Records supplied:
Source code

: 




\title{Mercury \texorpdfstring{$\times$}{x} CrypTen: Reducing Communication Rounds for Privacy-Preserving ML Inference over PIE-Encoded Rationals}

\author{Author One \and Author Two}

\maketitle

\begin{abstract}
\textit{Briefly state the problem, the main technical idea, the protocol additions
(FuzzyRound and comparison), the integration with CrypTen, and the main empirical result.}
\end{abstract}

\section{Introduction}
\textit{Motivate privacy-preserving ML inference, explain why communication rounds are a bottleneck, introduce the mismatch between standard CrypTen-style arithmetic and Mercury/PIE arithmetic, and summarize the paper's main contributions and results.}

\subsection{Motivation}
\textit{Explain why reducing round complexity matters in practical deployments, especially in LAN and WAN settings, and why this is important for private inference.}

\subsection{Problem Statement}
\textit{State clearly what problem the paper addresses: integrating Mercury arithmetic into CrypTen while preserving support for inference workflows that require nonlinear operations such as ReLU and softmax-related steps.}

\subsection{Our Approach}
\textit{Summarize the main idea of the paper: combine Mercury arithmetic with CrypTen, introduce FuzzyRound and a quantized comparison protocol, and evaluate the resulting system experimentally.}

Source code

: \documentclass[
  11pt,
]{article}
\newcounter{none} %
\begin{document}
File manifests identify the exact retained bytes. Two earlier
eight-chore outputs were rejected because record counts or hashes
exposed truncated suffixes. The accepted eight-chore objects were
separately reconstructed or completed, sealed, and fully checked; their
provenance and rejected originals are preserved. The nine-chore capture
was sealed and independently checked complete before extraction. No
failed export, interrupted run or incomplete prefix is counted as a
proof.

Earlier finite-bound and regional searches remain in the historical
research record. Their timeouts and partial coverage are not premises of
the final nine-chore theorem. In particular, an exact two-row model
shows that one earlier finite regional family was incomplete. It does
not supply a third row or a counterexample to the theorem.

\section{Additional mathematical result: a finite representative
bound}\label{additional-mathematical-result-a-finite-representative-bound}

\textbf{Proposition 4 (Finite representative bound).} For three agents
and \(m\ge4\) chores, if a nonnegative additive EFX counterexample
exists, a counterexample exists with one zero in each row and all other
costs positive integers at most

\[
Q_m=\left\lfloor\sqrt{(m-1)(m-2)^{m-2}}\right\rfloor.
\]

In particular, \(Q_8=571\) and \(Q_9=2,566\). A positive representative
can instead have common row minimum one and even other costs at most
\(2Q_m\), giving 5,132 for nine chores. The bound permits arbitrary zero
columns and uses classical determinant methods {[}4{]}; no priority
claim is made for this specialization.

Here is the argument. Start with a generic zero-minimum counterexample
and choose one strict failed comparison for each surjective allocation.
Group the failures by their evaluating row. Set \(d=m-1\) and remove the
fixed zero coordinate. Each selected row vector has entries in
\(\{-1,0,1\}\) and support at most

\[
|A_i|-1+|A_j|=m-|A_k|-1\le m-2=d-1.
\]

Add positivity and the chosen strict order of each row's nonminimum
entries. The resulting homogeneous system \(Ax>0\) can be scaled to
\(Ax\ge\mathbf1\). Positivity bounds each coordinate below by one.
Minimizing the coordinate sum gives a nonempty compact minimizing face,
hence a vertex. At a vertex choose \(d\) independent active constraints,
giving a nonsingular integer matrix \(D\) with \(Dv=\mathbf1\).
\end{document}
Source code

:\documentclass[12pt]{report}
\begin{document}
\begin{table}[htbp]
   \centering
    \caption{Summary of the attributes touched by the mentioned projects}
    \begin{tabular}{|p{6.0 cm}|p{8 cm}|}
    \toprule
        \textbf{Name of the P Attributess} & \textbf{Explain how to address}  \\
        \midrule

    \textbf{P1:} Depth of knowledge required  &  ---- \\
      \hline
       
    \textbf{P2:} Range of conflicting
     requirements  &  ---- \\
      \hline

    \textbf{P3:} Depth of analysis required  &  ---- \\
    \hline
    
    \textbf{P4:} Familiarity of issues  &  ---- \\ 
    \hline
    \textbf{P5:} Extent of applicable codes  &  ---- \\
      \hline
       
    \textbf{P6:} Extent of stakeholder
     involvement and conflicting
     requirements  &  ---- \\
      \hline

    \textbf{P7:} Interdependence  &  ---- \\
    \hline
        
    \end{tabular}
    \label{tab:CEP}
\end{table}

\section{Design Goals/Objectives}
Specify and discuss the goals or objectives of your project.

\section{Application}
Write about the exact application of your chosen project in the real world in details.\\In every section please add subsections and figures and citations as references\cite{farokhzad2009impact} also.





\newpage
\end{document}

The task: The required output is the entries from their opening line through the line holding "why reducing round", repeated exactly, with both end lines kept.

Solution:
Source code

: 




\title{Mercury \texorpdfstring{$\times$}{x} CrypTen: Reducing Communication Rounds for Privacy-Preserving ML Inference over PIE-Encoded Rationals}

\author{Author One \and Author Two}

\maketitle

\begin{abstract}
\textit{Briefly state the problem, the main technical idea, the protocol additions
(FuzzyRound and comparison), the integration with CrypTen, and the main empirical result.}
\end{abstract}

\section{Introduction}
\textit{Motivate privacy-preserving ML inference, explain why communication rounds are a bottleneck, introduce the mismatch between standard CrypTen-style arithmetic and Mercury/PIE arithmetic, and summarize the paper's main contributions and results.}

\subsection{Motivation}
\textit{Explain why reducing round complexity matters in practical deployments, especially in LAN and WAN settings, and why this is important for private inference.}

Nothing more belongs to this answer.